**About this exercise**
The answer must consist solely of the lines from the opening line of the entries through the line with "2. Added full", transcribed exactly and without any pictures.

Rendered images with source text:
┄┄┄┄┄┄┄┄┄┄
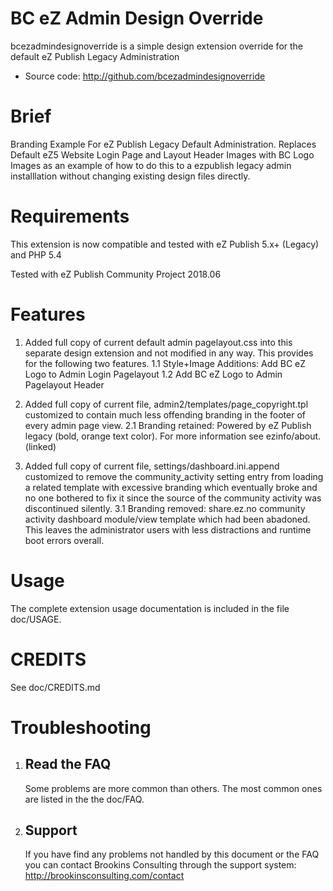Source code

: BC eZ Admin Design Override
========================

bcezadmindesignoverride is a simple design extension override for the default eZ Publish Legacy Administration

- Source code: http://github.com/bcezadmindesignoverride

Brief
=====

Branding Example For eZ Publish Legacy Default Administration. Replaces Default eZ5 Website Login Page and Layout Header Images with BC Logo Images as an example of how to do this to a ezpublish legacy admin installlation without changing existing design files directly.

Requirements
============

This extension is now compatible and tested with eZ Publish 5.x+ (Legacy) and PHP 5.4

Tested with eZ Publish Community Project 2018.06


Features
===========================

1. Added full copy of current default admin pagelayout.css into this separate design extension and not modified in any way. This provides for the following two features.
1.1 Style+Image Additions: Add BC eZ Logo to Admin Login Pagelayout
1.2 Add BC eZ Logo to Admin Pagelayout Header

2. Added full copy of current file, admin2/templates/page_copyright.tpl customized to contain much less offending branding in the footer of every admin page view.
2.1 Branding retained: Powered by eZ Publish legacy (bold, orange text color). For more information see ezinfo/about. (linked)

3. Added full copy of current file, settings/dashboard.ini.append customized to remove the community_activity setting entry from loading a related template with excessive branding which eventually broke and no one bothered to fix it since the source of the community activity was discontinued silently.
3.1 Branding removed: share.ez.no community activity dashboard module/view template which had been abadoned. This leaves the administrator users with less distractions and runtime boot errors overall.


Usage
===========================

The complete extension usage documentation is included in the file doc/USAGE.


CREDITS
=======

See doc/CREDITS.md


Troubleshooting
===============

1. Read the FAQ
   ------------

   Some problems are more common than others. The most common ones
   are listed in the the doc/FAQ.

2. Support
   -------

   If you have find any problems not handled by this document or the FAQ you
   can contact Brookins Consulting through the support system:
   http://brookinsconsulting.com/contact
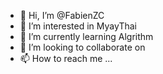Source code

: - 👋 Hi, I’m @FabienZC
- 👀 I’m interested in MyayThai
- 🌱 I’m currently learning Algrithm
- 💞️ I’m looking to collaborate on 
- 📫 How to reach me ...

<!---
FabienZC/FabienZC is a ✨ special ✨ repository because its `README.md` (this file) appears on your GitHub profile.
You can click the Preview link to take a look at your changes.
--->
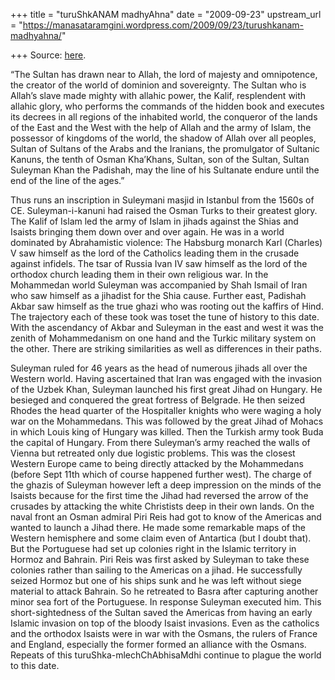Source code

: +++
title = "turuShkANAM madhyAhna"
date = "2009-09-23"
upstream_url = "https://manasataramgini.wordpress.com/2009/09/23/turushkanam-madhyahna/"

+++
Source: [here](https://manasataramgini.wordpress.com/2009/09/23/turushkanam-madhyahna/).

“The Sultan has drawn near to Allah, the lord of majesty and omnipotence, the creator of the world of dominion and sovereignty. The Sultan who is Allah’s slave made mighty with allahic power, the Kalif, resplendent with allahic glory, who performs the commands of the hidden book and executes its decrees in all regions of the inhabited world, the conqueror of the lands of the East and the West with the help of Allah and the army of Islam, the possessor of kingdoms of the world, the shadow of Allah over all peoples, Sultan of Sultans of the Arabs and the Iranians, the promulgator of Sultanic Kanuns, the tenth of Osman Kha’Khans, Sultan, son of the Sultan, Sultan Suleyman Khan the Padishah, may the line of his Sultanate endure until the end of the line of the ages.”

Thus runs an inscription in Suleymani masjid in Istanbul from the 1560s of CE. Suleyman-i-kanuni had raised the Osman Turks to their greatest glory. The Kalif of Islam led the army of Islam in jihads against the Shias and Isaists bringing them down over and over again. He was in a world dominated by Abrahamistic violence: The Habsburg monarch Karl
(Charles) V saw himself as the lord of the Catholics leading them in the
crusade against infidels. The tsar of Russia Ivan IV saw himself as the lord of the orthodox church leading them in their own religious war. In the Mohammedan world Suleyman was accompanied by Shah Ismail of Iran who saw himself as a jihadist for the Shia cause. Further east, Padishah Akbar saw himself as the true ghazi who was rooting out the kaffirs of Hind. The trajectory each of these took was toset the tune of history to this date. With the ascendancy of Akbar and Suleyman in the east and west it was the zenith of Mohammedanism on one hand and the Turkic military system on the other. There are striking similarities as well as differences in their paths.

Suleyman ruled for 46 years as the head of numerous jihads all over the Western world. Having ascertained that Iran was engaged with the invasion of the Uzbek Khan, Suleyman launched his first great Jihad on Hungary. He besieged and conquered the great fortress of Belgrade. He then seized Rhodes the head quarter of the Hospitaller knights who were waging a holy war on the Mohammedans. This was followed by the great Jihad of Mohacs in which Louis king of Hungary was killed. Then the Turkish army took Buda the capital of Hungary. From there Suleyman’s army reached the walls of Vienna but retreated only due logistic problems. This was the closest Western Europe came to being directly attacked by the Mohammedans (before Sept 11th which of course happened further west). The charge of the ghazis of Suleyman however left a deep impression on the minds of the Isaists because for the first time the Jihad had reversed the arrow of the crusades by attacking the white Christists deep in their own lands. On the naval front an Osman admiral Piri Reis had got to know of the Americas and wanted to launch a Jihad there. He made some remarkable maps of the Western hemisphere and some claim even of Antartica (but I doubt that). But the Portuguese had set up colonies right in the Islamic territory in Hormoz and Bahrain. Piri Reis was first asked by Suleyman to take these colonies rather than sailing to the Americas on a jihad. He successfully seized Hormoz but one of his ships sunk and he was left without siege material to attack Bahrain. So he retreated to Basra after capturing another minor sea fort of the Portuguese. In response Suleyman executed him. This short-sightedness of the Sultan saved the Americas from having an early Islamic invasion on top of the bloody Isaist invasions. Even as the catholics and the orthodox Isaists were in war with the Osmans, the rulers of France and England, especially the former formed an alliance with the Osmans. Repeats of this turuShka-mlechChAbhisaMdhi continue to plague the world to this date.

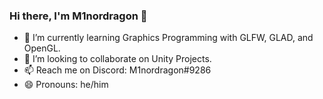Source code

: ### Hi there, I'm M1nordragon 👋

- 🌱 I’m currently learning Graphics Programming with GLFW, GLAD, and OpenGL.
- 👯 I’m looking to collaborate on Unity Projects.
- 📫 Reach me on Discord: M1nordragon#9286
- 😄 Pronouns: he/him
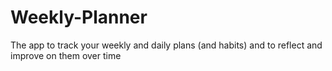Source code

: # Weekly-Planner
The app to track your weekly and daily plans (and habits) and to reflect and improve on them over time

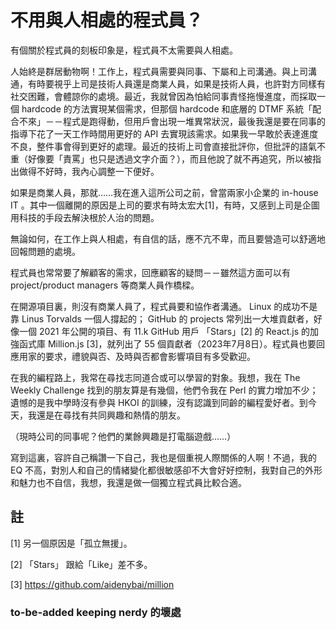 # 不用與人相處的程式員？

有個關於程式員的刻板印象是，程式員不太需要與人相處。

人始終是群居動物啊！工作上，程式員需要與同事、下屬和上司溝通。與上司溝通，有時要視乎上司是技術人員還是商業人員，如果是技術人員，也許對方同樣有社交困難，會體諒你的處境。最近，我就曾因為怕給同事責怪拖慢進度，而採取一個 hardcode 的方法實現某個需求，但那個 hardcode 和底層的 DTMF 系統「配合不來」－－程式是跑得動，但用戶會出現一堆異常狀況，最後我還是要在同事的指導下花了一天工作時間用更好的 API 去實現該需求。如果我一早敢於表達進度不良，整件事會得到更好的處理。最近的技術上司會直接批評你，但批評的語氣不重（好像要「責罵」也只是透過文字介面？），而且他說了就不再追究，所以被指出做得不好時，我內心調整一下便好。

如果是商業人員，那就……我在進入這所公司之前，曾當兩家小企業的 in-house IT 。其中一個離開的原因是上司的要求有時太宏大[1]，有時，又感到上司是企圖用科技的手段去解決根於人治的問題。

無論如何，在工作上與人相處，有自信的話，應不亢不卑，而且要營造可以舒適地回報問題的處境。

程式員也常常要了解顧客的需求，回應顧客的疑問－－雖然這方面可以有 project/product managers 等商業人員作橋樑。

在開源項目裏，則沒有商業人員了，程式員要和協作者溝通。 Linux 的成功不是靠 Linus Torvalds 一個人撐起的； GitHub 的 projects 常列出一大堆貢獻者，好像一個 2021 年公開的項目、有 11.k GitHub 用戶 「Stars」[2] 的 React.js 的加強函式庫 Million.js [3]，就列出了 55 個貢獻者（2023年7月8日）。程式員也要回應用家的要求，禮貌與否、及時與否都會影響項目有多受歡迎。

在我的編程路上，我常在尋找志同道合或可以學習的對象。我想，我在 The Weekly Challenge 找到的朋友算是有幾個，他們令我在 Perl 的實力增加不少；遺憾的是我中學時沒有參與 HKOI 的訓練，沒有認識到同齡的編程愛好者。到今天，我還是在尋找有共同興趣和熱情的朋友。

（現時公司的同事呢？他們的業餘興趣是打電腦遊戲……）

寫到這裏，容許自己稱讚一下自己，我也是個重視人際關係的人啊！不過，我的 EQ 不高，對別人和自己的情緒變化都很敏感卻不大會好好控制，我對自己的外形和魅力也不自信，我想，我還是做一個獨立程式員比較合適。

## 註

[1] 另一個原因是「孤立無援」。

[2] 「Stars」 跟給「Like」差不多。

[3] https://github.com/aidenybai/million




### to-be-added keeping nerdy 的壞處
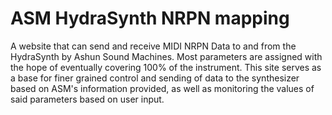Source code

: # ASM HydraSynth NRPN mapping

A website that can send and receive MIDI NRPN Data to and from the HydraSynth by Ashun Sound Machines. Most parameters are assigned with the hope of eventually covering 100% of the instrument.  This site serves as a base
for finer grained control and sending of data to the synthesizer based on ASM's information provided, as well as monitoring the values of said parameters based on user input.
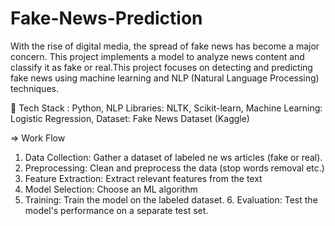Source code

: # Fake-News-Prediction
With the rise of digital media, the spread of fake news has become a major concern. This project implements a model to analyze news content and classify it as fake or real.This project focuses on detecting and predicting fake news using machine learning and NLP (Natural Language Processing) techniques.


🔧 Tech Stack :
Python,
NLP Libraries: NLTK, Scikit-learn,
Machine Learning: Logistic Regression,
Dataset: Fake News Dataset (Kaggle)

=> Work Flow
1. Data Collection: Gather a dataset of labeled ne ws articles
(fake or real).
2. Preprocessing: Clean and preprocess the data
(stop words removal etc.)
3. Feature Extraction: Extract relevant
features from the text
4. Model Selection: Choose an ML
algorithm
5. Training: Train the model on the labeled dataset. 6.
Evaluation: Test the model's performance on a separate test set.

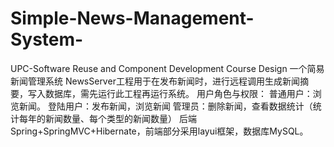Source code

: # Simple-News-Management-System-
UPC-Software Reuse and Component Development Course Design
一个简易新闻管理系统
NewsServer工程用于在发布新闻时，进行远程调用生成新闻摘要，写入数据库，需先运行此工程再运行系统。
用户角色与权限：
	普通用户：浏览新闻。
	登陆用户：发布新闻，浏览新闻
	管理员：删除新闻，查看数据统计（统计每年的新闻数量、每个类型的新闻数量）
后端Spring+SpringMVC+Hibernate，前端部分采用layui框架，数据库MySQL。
┄┄┄┄┄┄┄┄┄┄
**Reply to the task**
Source code

: BC eZ Admin Design Override
========================

bcezadmindesignoverride is a simple design extension override for the default eZ Publish Legacy Administration

- Source code: http://github.com/bcezadmindesignoverride

Brief
=====

Branding Example For eZ Publish Legacy Default Administration. Replaces Default eZ5 Website Login Page and Layout Header Images with BC Logo Images as an example of how to do this to a ezpublish legacy admin installlation without changing existing design files directly.

Requirements
============

This extension is now compatible and tested with eZ Publish 5.x+ (Legacy) and PHP 5.4

Tested with eZ Publish Community Project 2018.06


Features
===========================

1. Added full copy of current default admin pagelayout.css into this separate design extension and not modified in any way. This provides for the following two features.
1.1 Style+Image Additions: Add BC eZ Logo to Admin Login Pagelayout
1.2 Add BC eZ Logo to Admin Pagelayout Header

2. Added full copy of current file, admin2/templates/page_copyright.tpl customized to contain much less offending branding in the footer of every admin page view.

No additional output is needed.